◆ **GOAL OF THE EXERCISE**
Collect every line in the records below that contains the word "예외처리".
-- Opening Marker --
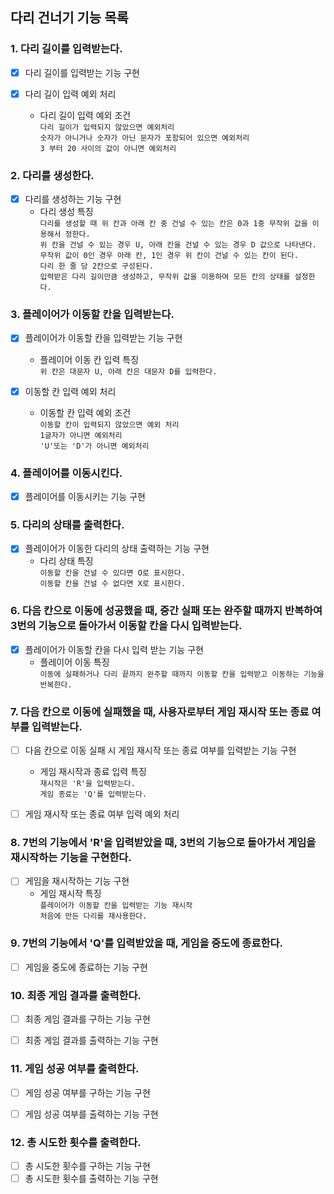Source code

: ## 다리 건너기 기능 목록


### 1. 다리 길이를 입력받는다.
  - [X] 다리 길이를 입력받는 기능 구현
  
  - [X] 다리 길이 입력 예외 처리
    - 다리 길이 입력 예외 조건
    <br>`다리 길이가 입력되지 않았으면 예외처리`
    <br>`숫자가 아니거나 숫자가 아닌 문자가 포함되어 있으면 예외처리`
    <br>`3 부터 20 사이의 값이 아니면 예외처리`

### 2. 다리를 생성한다.
  - [X] 다리를 생성하는 기능 구현
    - 다리 생성 특징
    <br>`다리를 생성할 때 위 칸과 아래 칸 중 건널 수 있는 칸은 0과 1중 무작위 값을 이용해서 정한다.`
    <br>`위 칸을 건널 수 있는 경우 U, 아래 칸을 건널 수 있는 경우 D 값으로 나타낸다.`
    <br>`무작위 값이 0인 경우 아래 칸, 1인 경우 위 칸이 건널 수 있는 칸이 된다.`
    <br>`다리 한 줄 당 2칸으로 구성된다.`
    <br>`입력받은 다리 길이만큼 생성하고, 무작위 값을 이용하여 모든 칸의 상태를 설정한다.`


### 3. 플레이어가 이동할 칸을 입력받는다.
  - [X] 플레이어가 이동할 칸을 입력받는 기능 구현
    - 플레이어 이동 칸 입력 특징
    <br>`위 칸은 대문자 U, 아래 칸은 대문자 D를 입력한다.`
  
  - [X] 이동할 칸 입력 예외 처리
    - 이동할 칸 입력 예외 조건
    <br>`이동할 칸이 입력되지 않았으면 예외 처리`
    <br>`1글자가 아니면 예외처리`
    <br>`'U'또는 'D'가 아니면 예외처리`

### 4. 플레이어를 이동시킨다.
  - [X] 플레이어를 이동시키는 기능 구현


### 5. 다리의 상태를 출력한다.
  - [X] 플레이어가 이동한 다리의 상태 출력하는 기능 구현
    - 다리 상태 특징
    <br>`이동할 칸을 건널 수 있다면 O로 표시한다.`
    <br>`이동할 칸을 건널 수 없다면 X로 표시한다.`


### 6. 다음 칸으로 이동에 성공했을 때, 중간 실패 또는 완주할 때까지 반복하여 3번의 기능으로 돌아가서 이동할 칸을 다시 입력받는다.
  - [X] 플레이어가 이동할 칸을 다시 입력 받는 기능 구현
    - 플레이어 이동 특징
    <br>`이동에 실패하거나 다리 끝까지 완주할 때까지 이동할 칸을 입력받고 이동하는 기능을 반복한다.`

### 7. 다음 칸으로 이동에 실패했을 때, 사용자로부터 게임 재시작 또는 종료 여부를 입력받는다.
  - [ ] 다음 칸으로 이동 실패 시 게임 재시작 또는 종료 여부를 입력받는 기능 구현
    - 게임 재시작과 종료 입력 특징
    <br>`재시작은 'R'을 입력받는다.`
    <br>`게임 종료는 'Q'를 입력받는다.`
    
  - [ ] 게임 재시작 또는 종료 여부 입력 예외 처리


### 8. 7번의 기능에서 'R'을 입력받았을 때, 3번의 기능으로 돌아가서 게임을 재시작하는 기능을 구현한다.
  - [ ] 게임을 재시작하는 기능 구현
    - 게임 재시작 특징
    <br>`플레이어가 이동할 칸을 입력받는 기능 재시작`
    <br>`처음에 만든 다리를 재사용한다.`


### 9. 7번의 기능에서 'Q'를 입력받았을 때, 게임을 중도에 종료한다.
  - [ ] 게임을 중도에 종료하는 기능 구현


### 10. 최종 게임 결과를 출력한다.
  - [ ] 최종 게임 결과를 구하는 기능 구현
  - [ ] 최종 게임 결과를 출력하는 기능 구현


### 11. 게임 성공 여부를 출력한다.
  - [ ] 게임 성공 여부를 구하는 기능 구현
  - [ ] 게임 성공 여부를 출력하는 기능 구현


### 12. 총 시도한 횟수를 출력한다.
  - [ ] 총 시도한 횟수를 구하는 기능 구현
  - [ ] 총 시도한 횟수를 출력하는 기능 구현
-- Closing Marker --
◆ **RESPONSE TO THIS EXERCISE**
    <br>`다리 길이가 입력되지 않았으면 예외처리`
    <br>`숫자가 아니거나 숫자가 아닌 문자가 포함되어 있으면 예외처리`
    <br>`3 부터 20 사이의 값이 아니면 예외처리`
    <br>`1글자가 아니면 예외처리`
    <br>`'U'또는 'D'가 아니면 예외처리`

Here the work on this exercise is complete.